Turistas somos todos
Hay una playa al comienzo de la Ría de Vigo, allí donde las Cíes amansan las olas, la playa de ***** (no pienso desvelar sus coordenadas ni su nombre), que siempre ha sido el punto de encuentro estival de mis amigas. El verano empieza, y casi que termina, cuando hacemos coincidir nuestras vacaciones unos días, amontonamos mochilas en un maletero, envolvemos bocadillos en papel albal y nos vamos durante unas cuantas horas a dejar que el sol nos envuelva en ese rincón bellísimo, tan bonito que las descripciones se deshacen.
Desde hace años cada verano nos cuesta más encontrar sitio para aparcar el coche en el camino hacia la playa. Este verano ha sido casi imposible. Este verano, en el extenso terreno antes de la bajada hacia la arena, había decenas de coches con matrículas extranjeras. Resulta que nuestro rincón medio secreto ya es una etiqueta de Instagram. “Pero, ¿cómo han descubierto esta playa? Yo les prohibía la entrada”, inquirió una de mis amigas con vehemencia.
Prohibir el turismo es un deseo compartido, siempre y cuando no seas tú el turista, claro. Sucede algo parecido cuando como turista y en una ciudad alejada comienzas a escuchar acento español. “Esto está lleno de españoles” dices casi con desprecio, como si tú tuvieses la nacionalidad uzbeka. “Qué cantidad de gente”, dices con absoluto desprecio cuando tú formas parte de esa cantidad de gente.
El turismo, o más bien la degradación de las ciudades o paisajes por parte de turistas adictos al consumo a corto plazo, es un problema evidente. Pero lo cierto es que casi todos hemos contribuido o contribuimos a que ese problema persista, casi todos hemos tenido algún comportamiento éticamente cuestionable como turistas, y no muchos están (o estamos) dispuestos a renunciar al placer revelador, la evasión, o la emoción visceral que produce viajar.
Ocurre también que para algunos trotamundos con caché, el problema siempre está en el que viaja con pocos recursos. “Ahora es que ya viaja cualquiera”, afirman. “El turismo de masas está destrozando las ciudades (solo el de masas)”, añaden. El discurso de algunos expertos y gobernantes (también de izquierdas) cae a menudo en esa trampa vanidosa del “turismo de calidad”, esa etiqueta que reduce básicamente la calidad al dinero o los recursos. “Intenta viajar fuera de temporada alta” te aconsejan. Bueno, es que ese es un privilegio al que solo pueden acceder algunos trabajadores. “Procura no ir a lugares masificados”. Bueno, es que suelen ser los que disponen de más ofertas o mejores conexiones de transportes. Definitivamente hay conflicto con el exceso de turismo, pero tal vez se pueden explotar soluciones y abordarlas sin parecer secundarios elitistas de ‘The White Lotus’.

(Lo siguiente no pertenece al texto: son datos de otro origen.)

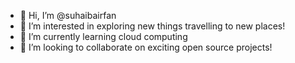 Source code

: - 👋 Hi, I’m @suhaibairfan
- 👀 I’m interested in exploring new things travelling to new places! 
- 🌱 I’m currently learning cloud computing
- 💞️ I’m looking to collaborate on exciting open source projects!

<!---
suhaibairfan/suhaibairfan is a ✨ special ✨ repository because its `README.md` (this file) appears on your GitHub profile.
You can click the Preview link to take a look at your changes.
--->
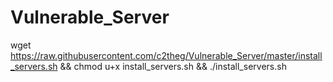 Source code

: # Vulnerable_Server


wget https://raw.githubusercontent.com/c2theg/Vulnerable_Server/master/install_servers.sh && chmod u+x install_servers.sh  && ./install_servers.sh  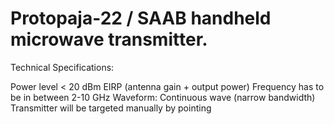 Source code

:# Protopaja-22 / SAAB handheld microwave transmitter.

Technical Specifications:

Power level < 20 dBm EIRP (antenna gain + output power)
Frequency has to be in between 2-10 GHz
Waveform: Continuous wave (narrow bandwidth)
Transmitter will be targeted manually by pointing
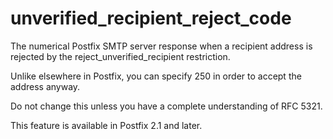 # unverified_recipient_reject_code 


The numerical Postfix SMTP server response when a recipient address
is rejected by the reject_unverified_recipient restriction.



Unlike elsewhere in Postfix, you can specify 250 in order to
accept the address anyway.



Do not change this unless you have a complete understanding of RFC 5321.



This feature is available in Postfix 2.1 and later.



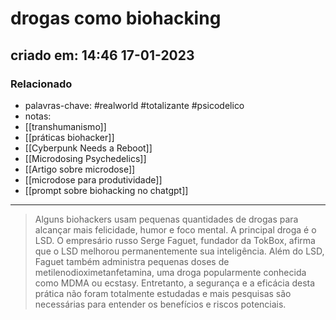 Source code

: # drogas como biohacking
## criado em: 14:46 17-01-2023

### Relacionado
- palavras-chave: #realworld #totalizante #psicodelico 
- notas: 
- [[transhumanismo]]
- [[práticas biohacker]]
- [[Cyberpunk Needs a Reboot]]
- [[Microdosing Psychedelics]]
- [[Artigo sobre microdose]]
- [[microdose para produtividade]]
- [[prompt sobre biohacking no chatgpt]]
---
>Alguns biohackers usam pequenas quantidades de drogas para alcançar mais felicidade, humor e foco mental. A principal droga é o LSD. O empresário russo Serge Faguet, fundador da TokBox, afirma que o LSD melhorou permanentemente sua inteligência. Além do LSD, Faguet também administra pequenas doses de metilenodioximetanfetamina, uma droga popularmente conhecida como MDMA ou ecstasy. Entretanto, a segurança e a eficácia desta prática não foram totalmente estudadas e mais pesquisas são necessárias para entender os benefícios e riscos potenciais. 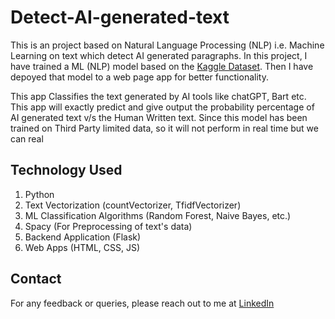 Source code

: # Detect-AI-generated-text

This is an project based on Natural Language Processing (NLP) i.e. Machine Learning on text which detect AI generated paragraphs. In this project, I have 
trained a ML (NLP) model based on the [Kaggle Dataset](https://www.kaggle.com/datasets/sunilthite/llm-detect-ai-generated-text-dataset). 
Then I have depoyed that model to a web page app for better functionality. 

This app Classifies the text generated by AI tools like chatGPT, Bart etc. This app will exactly predict and give output the probability percentage of AI generated text
v/s the Human Written text. Since this model has been trained on Third Party limited data, so it will not perform in real time but we can real

## Technology Used
1. Python
2. Text Vectorization (countVectorizer, TfidfVectorizer)
3. ML Classification Algorithms (Random Forest, Naive Bayes, etc.)
4. Spacy (For Preprocessing of text's data)
5. Backend Application (Flask)
6. Web Apps (HTML, CSS, JS)

## Contact
For any feedback or queries, please reach out to me at [LinkedIn](https://www.linkedin.com/in/krishnakumaragrawal/)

Prácticamente todos creemos en el poder transformador de los viajes, tanto para las personas como para las comunidades, pero podríamos empezar reconociendo que viajar no es un derecho, es simplemente un privilegio que se ha democratizado. El ser humano siempre ha sentido curiosidad por lo que hay más allá, por lo inexplorado y desconocido, va casi en nuestra naturaleza. Ok, pero relájate que no eres Hernán Cortés. Habría que encontrar una fórmula para que ese anhelo no colapse los lugares. Y quizás podríamos empezar mirándonos el ombligo viajero porque turistas, sí turistas, somos todos.